The Apple announcement yesterday about iBooks (e-textbooks), the free iBook Author and how these will integrate with the iTunes U app, caused quite a stir. People are talking about this being a game-changer for the publishing industry.
A new authoring tool, the iBooks Author, will enable anyone to create their own e-textbooks, publish and even sell them via the iBookstore. The iTunes U app, which can be installed on an iPad, iPhone or iPod can be used to build and access courses using content from the iBookstore, the internet, iTunes and App store and can include quizzes, documents etc and connect with the iCloud (Apple’s cloud service that users can sync Apple mobile devices with).
It seems that this mix of iBooks Author, iBookstore and the iTunes U app, has the potential to create a seamless way of generating, publishing, accessing content, assessing knowledge – and tracking all of that – across multiple (Apple) devices. For example, notes taken by highlighting sections in an iBook that is integrated into a iTunes U course, can be consolidated and viewed on an iPad or iPhone and can be turned into study cards which can be shuffled for revision. MCQs can be embedded into an iBook, alongside other rich media. Students can be notified of new message or assignments and these assignments can be checked off when complete. If assignments involve video, a specific point in the video can be set for students to go to.
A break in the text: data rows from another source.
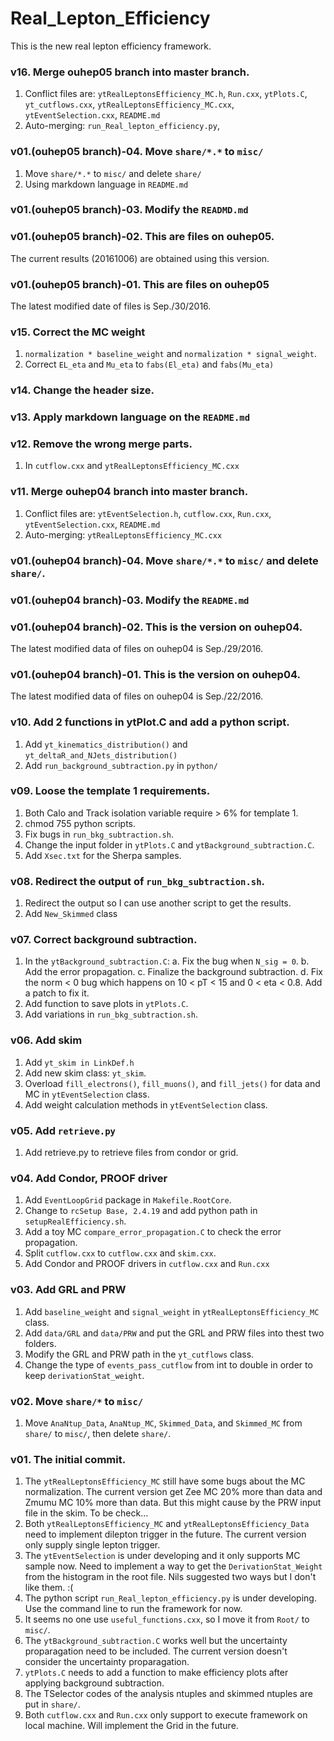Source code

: # Real_Lepton_Efficiency
This is the new real lepton efficiency framework.

### v16. Merge ouhep05 branch into master branch.
1. Conflict files are:
   `ytRealLeptonsEfficiency_MC.h`, `Run.cxx`, `ytPlots.C`, `yt_cutflows.cxx`, 
   `ytRealLeptonsEfficiency_MC.cxx`, `ytEventSelection.cxx`, `README.md`
2. Auto-merging: `run_Real_lepton_efficiency.py`, 


### v01.(ouhep05 branch)-04. Move `share/*.*` to `misc/`
1. Move `share/*.*` to `misc/` and delete `share/`
2. Using markdown language in `README.md`


### v01.(ouhep05 branch)-03. Modify the `READMD.md`


### v01.(ouhep05 branch)-02. This are files on ouhep05.
The current results (20161006) are obtained using this version.


### v01.(ouhep05 branch)-01. This are files on ouhep05
The latest modified date of files is Sep./30/2016.


### v15. Correct the MC weight
1. `normalization * baseline_weight` and `normalization * signal_weight`.
2. Correct `EL_eta` and `Mu_eta` to `fabs(El_eta)` and `fabs(Mu_eta)`


### v14. Change the header size.


### v13. Apply markdown language on the `README.md`


### v12. Remove the wrong merge parts.
1. In `cutflow.cxx` and `ytRealLeptonsEfficiency_MC.cxx`


### v11. Merge ouhep04 branch into master branch.
1. Conflict files are:
   `ytEventSelection.h`, `cutflow.cxx`, `Run.cxx`, `ytEventSelection.cxx`, `README.md`
2. Auto-merging: `ytRealLeptonsEfficiency_MC.cxx`


### v01.(ouhep04 branch)-04. Move `share/*.*` to `misc/` and delete `share/`.


### v01.(ouhep04 branch)-03. Modify the `README.md`


### v01.(ouhep04 branch)-02. This is the version on ouhep04.
The latest modified data of files on ouhep04 is Sep./29/2016.


### v01.(ouhep04 branch)-01. This is the version on ouhep04.
The latest modified data of files on ouhep04 is Sep./22/2016.


### v10. Add 2 functions in ytPlot.C and add a python script.
1. Add `yt_kinematics_distribution()` and `yt_deltaR_and_NJets_distribution()`
2. Add `run_background_subtraction.py` in `python/`


### v09. Loose the template 1 requirements.
1. Both Calo and Track isolation variable require > 6% for template 1.
2. chmod 755 python scripts.
3. Fix bugs in `run_bkg_subtraction.sh`.
4. Change the input folder in `ytPlots.C` and `ytBackground_subtraction.C`.
5. Add `Xsec.txt` for the Sherpa samples.


### v08. Redirect the output of `run_bkg_subtraction.sh`.
1. Redirect the output so I can use another script to get the results.
2. Add `New_Skimmed` class


### v07. Correct background subtraction.
1. In the `ytBackground_subtraction.C`:
   a. Fix the bug when `N_sig = 0`.
   b. Add the error propagation.
   c. Finalize the background subtraction.
   d. Fix the norm < 0 bug which happens on 10 < pT < 15 and 0 < eta < 0.8. Add a patch to fix it.
2. Add function to save plots in `ytPlots.C`.
3. Add variations in `run_bkg_subtraction.sh`.


### v06. Add skim
1. Add `yt_skim in LinkDef.h`
2. Add new skim class: `yt_skim`.
3. Overload `fill_electrons()`, `fill_muons()`, and `fill_jets()` for data and MC in `ytEventSelection` class.
4. Add weight calculation methods in `ytEventSelection` class.


### v05. Add `retrieve.py`
1. Add retrieve.py to retrieve files from condor or grid.


### v04. Add Condor, PROOF driver
1. Add `EventLoopGrid` package in `Makefile.RootCore`.
2. Change to `rcSetup Base, 2.4.19` and add python path in `setupRealEfficiency.sh`.
3. Add a toy MC `compare_error_propagation.C` to check the error propagation.
4. Split `cutflow.cxx` to `cutflow.cxx` and `skim.cxx`.
5. Add Condor and PROOF drivers in `cutflow.cxx` and `Run.cxx`


### v03. Add GRL and PRW
1. Add `baseline_weight` and `signal_weight` in `ytRealLeptonsEfficiency_MC` class.
2. Add `data/GRL` and `data/PRW` and put the GRL and PRW files into thest two folders.
3. Modify the GRL and PRW path in the `yt_cutflows` class.
4. Change the type of `events_pass_cutflow` from int to double in order to keep `derivationStat_weight`.


### v02. Move `share/*` to `misc/`
1. Move `AnaNtup_Data`, `AnaNtup_MC`, `Skimmed_Data`, and `Skimmed_MC` from `share/` to `misc/`, then delete `share/`.


### v01. The initial commit.
1. The `ytRealLeptonsEfficiency_MC` still have some bugs about the MC normalization.
   The current version get Zee MC 20% more than data and Zmumu MC 10% more than data.
   But this might cause by the PRW input file in the skim. To be check...
2. Both `ytRealLeptonsEfficiency_MC` and `ytRealLeptonsEfficiency_Data` need to implement dilepton trigger in the future.
   The current version only supply single lepton trigger.
3. The `ytEventSelection` is under developing and it only supports MC sample now.
   Need to implement a way to get the `DerivationStat_Weight` from the histogram in the root file.
   Nils suggested two ways but I don't like them. :(
4. The python script `run_Real_lepton_efficiency.py` is under developing.
   Use the command line to run the framework for now.
5. It seems no one use `useful_functions.cxx`, so I move it from `Root/` to `misc/`.
6. The `ytBackground_subtraction.C` works well but the uncertainty proparagation need to be included.
   The current version doesn't consider the uncertainty proparagation.
7. `ytPlots.C` needs to add a function to make efficiency plots after applying background subtraction.
8. The TSelector codes of the analysis ntuples and skimmed ntuples are put in `share/`.
9. Both `cutflow.cxx` and `Run.cxx` only support to execute framework on local machine. Will implement the Grid in the future.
This all sounds pretty good but as some pointed out in the torrent of tweets about the announcement yesterday, these developments would require the use of Apple products, which could potentially further exacerbate the digital divide. There would be those who have the Apple a day and those who don’t.
Is it a game-changer? Publishers have been accused of charging high prices for paper based textbooks for years and this development by Apple could help to democratize who can develop, publish and distribute textbooks via a popular and easy to use infrastructure. Apple announced that they have been working with commercial publishers though such as Pearson, McGraw Hill and Houghton Mifflin Harcourt, who have already developed and are selling e-textbooks through the iBookstore.
And this won’t be the first time educators have published their own content. There are already a healthy number of Open Educational Resources (OERs), which have been developed and made available by educators, using licenses such as Creative Commons to define how the resources can be used, shared and modified.
I think perhaps the shiny, extra piece that Apple have provided, is to supercharge access to self-developed content, allowing this to be easily integrated with material from a range of sources and enabling it to be tracked (across a range of Apple devices). This liberates content (within the Apple orchard at least) and could mean access to glossy, rich, interactive courses with linked content and opportunities to study and test on the move, anytime, anywhere. I think that sounds a pretty tasty combination!